In der Zeit, in der diese Gedanken entwickelt wurden, habe ich in Köln studiert. Ich bin wissenschaftlich durch dieses Gedankengut der Sozialen Marktwirtschaft in seiner ursprünglichen Konzeption stark beeinflusst worden und vertrete nach wie vor die Auffassung, es solle, zeitgemäß konzeptionell fortgeschrieben, die Grundlage bieten können für die in der Bundesrepublik Deutschland zu realisierende Wirtschafts- und Sozialordnung der Zukunft. Dazu müssten wir bereit sein, Situationen wieder herzustellen, die es bereits Mitte der 60er Jahre gab. Damals - zur Zeit von Erhards Kanzlerschaft -, so rechnet es uns heute Jürgen Borchert vor, der sich nicht zuletzt in den Verfahren vor dem Bundesverfassungsgericht sehr verdient gemacht macht, damals blieb eine Drei-Kinder-Familie mit Durchschnittseinkommen einkommensteuerfrei, auf heute hochgerechnet - empfing sie zusätzlich DM 8 000,00 an Kindergeld, - all das in einer Zeit, in der familiale Belastung durch Verbrauchssteuern und Sozialversicherungsbeiträge nur etwa die Hälfte des gegenwärtig zu Zahlenden ausmachte. Jeder, der das heute liest, kann nur staunen. Aber: leider blieb es nicht dabei. Wir wissen es alle, Ludwig Erhard wurde im Jahre 1966 als Kanzler gestürzt, und dann war es bald vorbei mit dieser Variante von Politik. Ludwig Erhard hat keine 10 Jahre später in der Öffentlichkeit - meines Erachtens zu Recht - gesagt: „Die Soziale Marktwirtschaft ist schon längst passé“.

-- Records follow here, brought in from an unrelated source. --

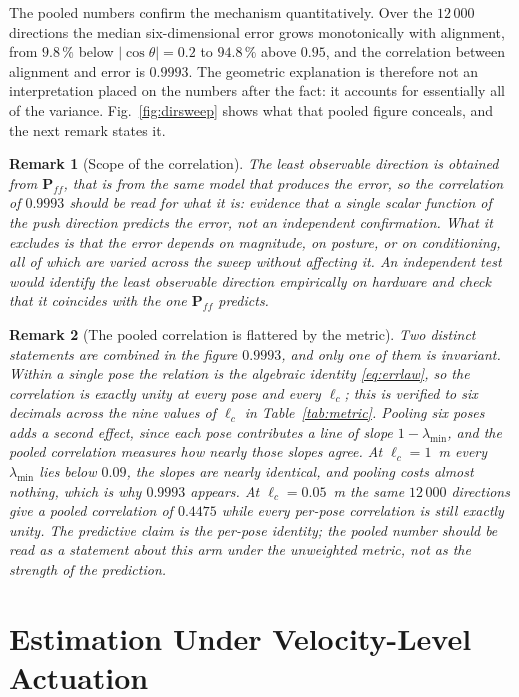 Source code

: \documentclass{ieeeaccess}
\newtheorem{remark}{Remark}
\newcommand{\Pff}{\bm{P}_{\!f\!f}}
\newcommand{\lc}{\ell_c}
\begin{document}
The pooled numbers confirm the mechanism quantitatively. Over the $12\,000$
directions the median six-dimensional error grows monotonically with alignment,
from $9.8\,\%$ below $|\cos\theta|=0.2$ to $94.8\,\%$ above $0.95$, and the
correlation between alignment and error is $0.9993$. The geometric explanation is
therefore not an interpretation placed on the numbers after the fact: it accounts
for essentially all of the variance. Fig.~\ref{fig:dirsweep} shows what that
pooled figure conceals, and the next remark states it.

\begin{remark}[Scope of the correlation]
The least observable direction is obtained from $\Pff$, that is from the same
model that produces the error, so the correlation of $0.9993$ should be read for
what it is: evidence that a single scalar function of the push direction predicts
the error, not an independent confirmation. What it excludes is that the error
depends on magnitude, on posture, or on conditioning, all of which are varied
across the sweep without affecting it. An independent test would identify the
least observable direction empirically on hardware and check that it coincides
with the one $\Pff$ predicts.
\end{remark}

\begin{remark}[The pooled correlation is flattered by the metric]
Two distinct statements are combined in the figure $0.9993$, and only one of them
is invariant. Within a single pose the relation is the algebraic identity
\eqref{eq:errlaw}, so the correlation is exactly unity at every pose and every
$\lc$; this is verified to six decimals across the nine values of $\lc$ in
Table~\ref{tab:metric}. Pooling six poses adds a second effect, since each pose
contributes a line of slope $1-\lambda_{\min}$, and the pooled correlation
measures how nearly those slopes agree. At $\lc=1$~m every
$\lambda_{\min}$ lies below $0.09$, the slopes are nearly identical, and pooling
costs almost nothing, which is why $0.9993$ appears. At $\lc=0.05$~m the same
$12\,000$ directions give a pooled correlation of $0.4475$ while every per-pose
correlation is still exactly unity. The predictive claim is the per-pose identity;
the pooled number should be read as a statement about this arm under the
unweighted metric, not as the strength of the prediction.
\end{remark}

\section{Estimation Under Velocity-Level Actuation}
\label{sec:velocity}
\end{document}
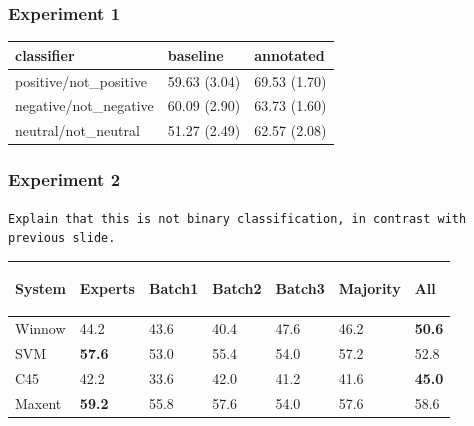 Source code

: \documentclass[10pt]{beamer}
\begin{document}
\begin{frame}
  \frametitle{Experiment 1}

\begin{center}
\begin{tabular}{|l|l|l|}
\hline
classifier &baseline &annotated \\ 
\hline
positive/not\_positive &59.63 (3.04) &69.53 (1.70) \\ 
\hline
negative/not\_negative &60.09 (2.90) &63.73 (1.60) \\ 
\hline
neutral/not\_neutral &51.27 (2.49) &62.57 (2.08) \\ 
\hline
\end{tabular}
\end{center}

\end{frame}

\begin{frame}
  \frametitle{Experiment 2}

\texttt{Explain that this is not binary classification, in contrast with previous slide.}

\begin{center}
\begin{small}
\begin{tabular}{|l|l|l|l|l|l|l|} \hline
 System & 
 {\begin{sideways}\parbox{2cm}{\centering Experts}\end{sideways}} &
 {\begin{sideways}\parbox{2cm}{\centering Batch1}\end{sideways}} &
 {\begin{sideways}\parbox{2cm}{\centering Batch2}\end{sideways}} &
 {\begin{sideways}\parbox{2cm}{\centering Batch3}\end{sideways}} &
 {\begin{sideways}\parbox{2cm}{\centering Majority}\end{sideways}} &
 {\begin{sideways}\parbox{2cm}{\centering All}\end{sideways}} \\ \hline
 Winnow & 44.2 & 43.6 & 40.4 & 47.6 & 46.2 & \textbf{50.6} \\ \hline
 SVM & \textbf{57.6} & 53.0 & 55.4 & 54.0 & 57.2 & 52.8 \\ \hline
 C45 & 42.2 & 33.6 & 42.0 & 41.2 & 41.6 & \textbf{45.0} \\ \hline
 Maxent & \textbf{59.2} & 55.8 & 57.6 & 54.0 & 57.6 & 58.6 \\ \hline
\end{tabular}
\end{small}
\end{center}
\end{frame}
\end{document}
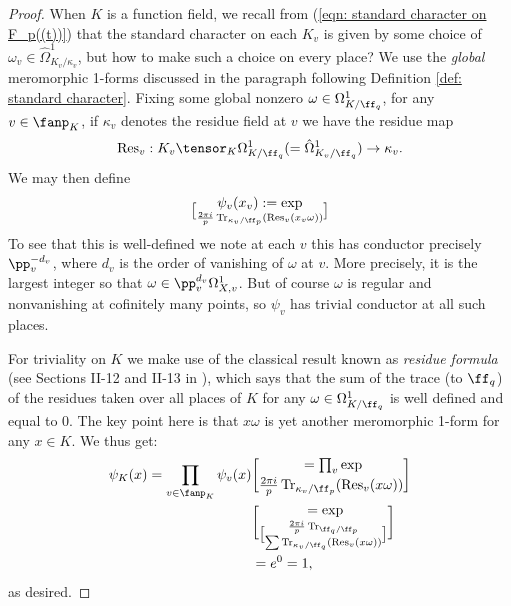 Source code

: \documentclass[11pt, x11names, openany]{book}
\begin{document}
\begin{proof}
When $K$ is a function field, we recall from (\ref{eqn: standard character on F_p((t))}) that the standard character on each $K_v$ is given by some choice of $\omega_v \in \hat{\Omega}^1_{K_v/\kappa_v}$, but how to make such a choice on every place? We use the \textit{global} meromorphic 1-forms discussed in the paragraph following Definition \ref{def: standard character}.
Fixing some global nonzero $\omega \in \Omega^1_{K/\ff_q}$, for any $v \in \fanp_K$, if $\kappa_v$ denotes the residue field at $v$ we have the residue map
\begin{equation*}
    \res_v : K_v \tensor_K \Omega^1_{K/\ff_q} (= \hat{\Omega}^1_{K_v/\ff_q} )  \to \kappa_v.
\end{equation*}
We may then define
\begin{equation*}
    \psi_v(x_v) := \exp \brack{\frac{2 \pi i}{p} \tr_{\kappa_v/\ff_p} (\res_v(x_v \omega)) }
\end{equation*}
To see that this is well-defined we note at each $v$ this has conductor precisely $\pp_v^{-d_v}$, where $d_v$ is the order of vanishing of $\omega$ at $v$. More precisely, it is the largest integer so that $\omega \in \pp_v^{d_v} \Omega^1_{X, v}$. But of course $\omega$ is regular and nonvanishing at cofinitely many points, so $\psi_v$ has trivial conductor at all such places.

For triviality on $K$ we make use of the classical result known as \textit{residue formula} (see Sections II-12 and II-13 in \cite{serre2012algebraic}), which says that the sum of the trace (to $\ff_q$) of the residues taken over all places of $K$ for any $\omega \in \Omega^1_{K/\ff_q}$ is well defined and equal to 0. The key point here is that $x \omega$ is yet another meromorphic 1-form for any $x \in K$. We thus get:
\begin{align*}
    \psi_K(x) = \prod_{v \in \fanp_K} \psi_v(x) &= \prod_v \exp \brack{\frac{2 \pi i}{p} \tr_{\kappa_v/\ff_p} (\res_v(x \omega)) }\\ 
    &= \exp \brack{\frac{2 \pi i}{p} \tr_{\ff_q/\ff_p} \brack{\sum  \tr_{\kappa_v/\ff_q} (\res_v(x \omega))} }\\
    &= e^0 = 1,
\end{align*}
as desired.
\end{proof}
\end{document}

Was aber ist damit an Erkenntnissen aufgegeben worden im Hinblick auf die Notwendigkeit der zukünftigen Ausgestaltung des Systems der Sozialen Sicherung in Deutschland? Die Rentenexperten z.B., mit denen Erhard und sein Team zusammenarbeiteten, haben stets betont, dass die gesetzliche Rentenversicherung nach dem Umlageverfahren nie ausreichen könne, in Zukunft dauerhaft eine volle soziale Sicherung zu gewährleisten. Als System müsse sie ergänzt werden durch eine betriebliche Altersversicherung, was ja schon praktiziert werde, und eine privat zu finanzierende Altersvorsorge. Die private Altersvorsorge solle möglich werden als spezielle Form der Vermögensbildung in allen Schichten der Bevölkerung. Sie sei zu finanzieren durch Zurückhaltung des Staates in Bezug auf den Zugriff auf die in den Familien erwirtschafteten Einkommen. Zurückhaltung im Bereich des Steuer- und Abgabenwesens sollte die private Vermögensbildung fördern und damit eben auch eine nachhaltige Soziale Sicherung. Die Grundsicherung solle die gesetzliche Rentenversicherung bieten; sie solle gewährleisten, dass niemand in Not gerate. Aber jeder sollte daran mitwirken, auch die Unternehmen, dass soziale Sicherung solide aufgebaut und finanzierbar werde.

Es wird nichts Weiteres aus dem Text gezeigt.